▶ **TO DO**: Below is a block of records; reproduce all of them exactly and leave out any pictures.
Start of DATA FOR THIS EXERCISE
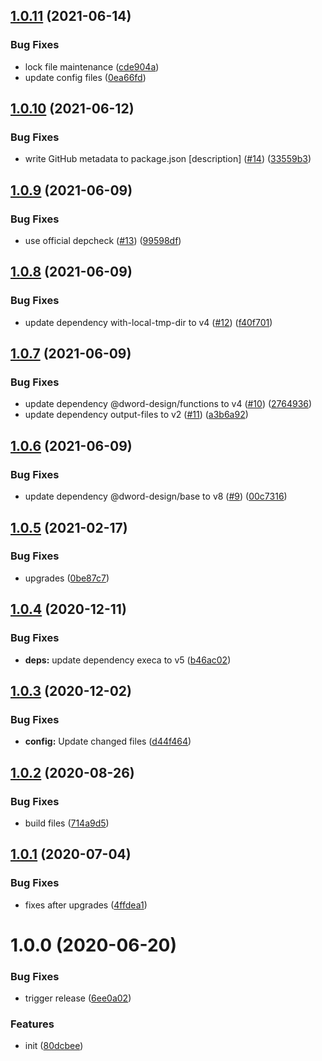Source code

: ## [1.0.11](https://github.com/dword-design/depcheck-special-ceiling/compare/v1.0.10...v1.0.11) (2021-06-14)


### Bug Fixes

* lock file maintenance ([cde904a](https://github.com/dword-design/depcheck-special-ceiling/commit/cde904a837d617182c83bd56c6c430f1aa018b2f))
* update config files ([0ea66fd](https://github.com/dword-design/depcheck-special-ceiling/commit/0ea66fd44a3f75a5a11470138e96188dbff8306d))

## [1.0.10](https://github.com/dword-design/depcheck-special-ceiling/compare/v1.0.9...v1.0.10) (2021-06-12)


### Bug Fixes

* write GitHub metadata to package.json [description] ([#14](https://github.com/dword-design/depcheck-special-ceiling/issues/14)) ([33559b3](https://github.com/dword-design/depcheck-special-ceiling/commit/33559b38ed5f600f2fc6f59133b9b9aca72f06e8))

## [1.0.9](https://github.com/dword-design/depcheck-special-ceiling/compare/v1.0.8...v1.0.9) (2021-06-09)


### Bug Fixes

* use official depcheck ([#13](https://github.com/dword-design/depcheck-special-ceiling/issues/13)) ([99598df](https://github.com/dword-design/depcheck-special-ceiling/commit/99598df8969704cfcae638a730e3f34debca14db))

## [1.0.8](https://github.com/dword-design/depcheck-special-ceiling/compare/v1.0.7...v1.0.8) (2021-06-09)


### Bug Fixes

* update dependency with-local-tmp-dir to v4 ([#12](https://github.com/dword-design/depcheck-special-ceiling/issues/12)) ([f40f701](https://github.com/dword-design/depcheck-special-ceiling/commit/f40f70194764a900ea51dbf7a22a4b41e560c805))

## [1.0.7](https://github.com/dword-design/depcheck-special-ceiling/compare/v1.0.6...v1.0.7) (2021-06-09)


### Bug Fixes

* update dependency @dword-design/functions to v4 ([#10](https://github.com/dword-design/depcheck-special-ceiling/issues/10)) ([2764936](https://github.com/dword-design/depcheck-special-ceiling/commit/2764936279993c42c09aa941cf8a34653066056b))
* update dependency output-files to v2 ([#11](https://github.com/dword-design/depcheck-special-ceiling/issues/11)) ([a3b6a92](https://github.com/dword-design/depcheck-special-ceiling/commit/a3b6a92f33b09fae2f2e8aad22e34d1f771e99da))

## [1.0.6](https://github.com/dword-design/depcheck-special-ceiling/compare/v1.0.5...v1.0.6) (2021-06-09)


### Bug Fixes

* update dependency @dword-design/base to v8 ([#9](https://github.com/dword-design/depcheck-special-ceiling/issues/9)) ([00c7316](https://github.com/dword-design/depcheck-special-ceiling/commit/00c73169445584805d02b35c60809b1b5df4ea7a))

## [1.0.5](https://github.com/dword-design/depcheck-special-ceiling/compare/v1.0.4...v1.0.5) (2021-02-17)


### Bug Fixes

* upgrades ([0be87c7](https://github.com/dword-design/depcheck-special-ceiling/commit/0be87c703665da668a940bc7de516a13d908cbf9))

## [1.0.4](https://github.com/dword-design/depcheck-special-ceiling/compare/v1.0.3...v1.0.4) (2020-12-11)


### Bug Fixes

* **deps:** update dependency execa to v5 ([b46ac02](https://github.com/dword-design/depcheck-special-ceiling/commit/b46ac022f2f3c93e8ec0671b00c275f896e5049a))

## [1.0.3](https://github.com/dword-design/depcheck-special-ceiling/compare/v1.0.2...v1.0.3) (2020-12-02)


### Bug Fixes

* **config:** Update changed files ([d44f464](https://github.com/dword-design/depcheck-special-ceiling/commit/d44f464885533ae56b8f6c16c739d9b7c100c9f7))

## [1.0.2](https://github.com/dword-design/depcheck-special-ceiling/compare/v1.0.1...v1.0.2) (2020-08-26)


### Bug Fixes

* build files ([714a9d5](https://github.com/dword-design/depcheck-special-ceiling/commit/714a9d535af5f00f42aa2cb95f815b012ee95fb3))

## [1.0.1](https://github.com/dword-design/depcheck-special-ceiling/compare/v1.0.0...v1.0.1) (2020-07-04)


### Bug Fixes

* fixes after upgrades ([4ffdea1](https://github.com/dword-design/depcheck-special-ceiling/commit/4ffdea1180472e3cfbc235cc08c63e899694f9f2))

# 1.0.0 (2020-06-20)


### Bug Fixes

* trigger release ([6ee0a02](https://github.com/dword-design/depcheck-special-ceiling/commit/6ee0a02084f341406e4f8af461333621a3449f15))


### Features

* init ([80dcbee](https://github.com/dword-design/depcheck-special-ceiling/commit/80dcbee05606f1a307d9625c29fa0b178cb643f3))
End of DATA FOR THIS EXERCISE
▶ **TASK RESPONSE**:
Source code

: ## [1.0.11](https://github.com/dword-design/depcheck-special-ceiling/compare/v1.0.10...v1.0.11) (2021-06-14)


### Bug Fixes

* lock file maintenance ([cde904a](https://github.com/dword-design/depcheck-special-ceiling/commit/cde904a837d617182c83bd56c6c430f1aa018b2f))
* update config files ([0ea66fd](https://github.com/dword-design/depcheck-special-ceiling/commit/0ea66fd44a3f75a5a11470138e96188dbff8306d))

## [1.0.10](https://github.com/dword-design/depcheck-special-ceiling/compare/v1.0.9...v1.0.10) (2021-06-12)


### Bug Fixes

* write GitHub metadata to package.json [description] ([#14](https://github.com/dword-design/depcheck-special-ceiling/issues/14)) ([33559b3](https://github.com/dword-design/depcheck-special-ceiling/commit/33559b38ed5f600f2fc6f59133b9b9aca72f06e8))

## [1.0.9](https://github.com/dword-design/depcheck-special-ceiling/compare/v1.0.8...v1.0.9) (2021-06-09)


### Bug Fixes

* use official depcheck ([#13](https://github.com/dword-design/depcheck-special-ceiling/issues/13)) ([99598df](https://github.com/dword-design/depcheck-special-ceiling/commit/99598df8969704cfcae638a730e3f34debca14db))

## [1.0.8](https://github.com/dword-design/depcheck-special-ceiling/compare/v1.0.7...v1.0.8) (2021-06-09)


### Bug Fixes

* update dependency with-local-tmp-dir to v4 ([#12](https://github.com/dword-design/depcheck-special-ceiling/issues/12)) ([f40f701](https://github.com/dword-design/depcheck-special-ceiling/commit/f40f70194764a900ea51dbf7a22a4b41e560c805))

## [1.0.7](https://github.com/dword-design/depcheck-special-ceiling/compare/v1.0.6...v1.0.7) (2021-06-09)


### Bug Fixes

* update dependency @dword-design/functions to v4 ([#10](https://github.com/dword-design/depcheck-special-ceiling/issues/10)) ([2764936](https://github.com/dword-design/depcheck-special-ceiling/commit/2764936279993c42c09aa941cf8a34653066056b))
* update dependency output-files to v2 ([#11](https://github.com/dword-design/depcheck-special-ceiling/issues/11)) ([a3b6a92](https://github.com/dword-design/depcheck-special-ceiling/commit/a3b6a92f33b09fae2f2e8aad22e34d1f771e99da))

## [1.0.6](https://github.com/dword-design/depcheck-special-ceiling/compare/v1.0.5...v1.0.6) (2021-06-09)


### Bug Fixes

* update dependency @dword-design/base to v8 ([#9](https://github.com/dword-design/depcheck-special-ceiling/issues/9)) ([00c7316](https://github.com/dword-design/depcheck-special-ceiling/commit/00c73169445584805d02b35c60809b1b5df4ea7a))

## [1.0.5](https://github.com/dword-design/depcheck-special-ceiling/compare/v1.0.4...v1.0.5) (2021-02-17)


### Bug Fixes

* upgrades ([0be87c7](https://github.com/dword-design/depcheck-special-ceiling/commit/0be87c703665da668a940bc7de516a13d908cbf9))

## [1.0.4](https://github.com/dword-design/depcheck-special-ceiling/compare/v1.0.3...v1.0.4) (2020-12-11)


### Bug Fixes

* **deps:** update dependency execa to v5 ([b46ac02](https://github.com/dword-design/depcheck-special-ceiling/commit/b46ac022f2f3c93e8ec0671b00c275f896e5049a))

## [1.0.3](https://github.com/dword-design/depcheck-special-ceiling/compare/v1.0.2...v1.0.3) (2020-12-02)


### Bug Fixes

* **config:** Update changed files ([d44f464](https://github.com/dword-design/depcheck-special-ceiling/commit/d44f464885533ae56b8f6c16c739d9b7c100c9f7))

## [1.0.2](https://github.com/dword-design/depcheck-special-ceiling/compare/v1.0.1...v1.0.2) (2020-08-26)


### Bug Fixes

* build files ([714a9d5](https://github.com/dword-design/depcheck-special-ceiling/commit/714a9d535af5f00f42aa2cb95f815b012ee95fb3))

## [1.0.1](https://github.com/dword-design/depcheck-special-ceiling/compare/v1.0.0...v1.0.1) (2020-07-04)


### Bug Fixes

* fixes after upgrades ([4ffdea1](https://github.com/dword-design/depcheck-special-ceiling/commit/4ffdea1180472e3cfbc235cc08c63e899694f9f2))

# 1.0.0 (2020-06-20)


### Bug Fixes

* trigger release ([6ee0a02](https://github.com/dword-design/depcheck-special-ceiling/commit/6ee0a02084f341406e4f8af461333621a3449f15))


### Features

* init ([80dcbee](https://github.com/dword-design/depcheck-special-ceiling/commit/80dcbee05606f1a307d9625c29fa0b178cb643f3))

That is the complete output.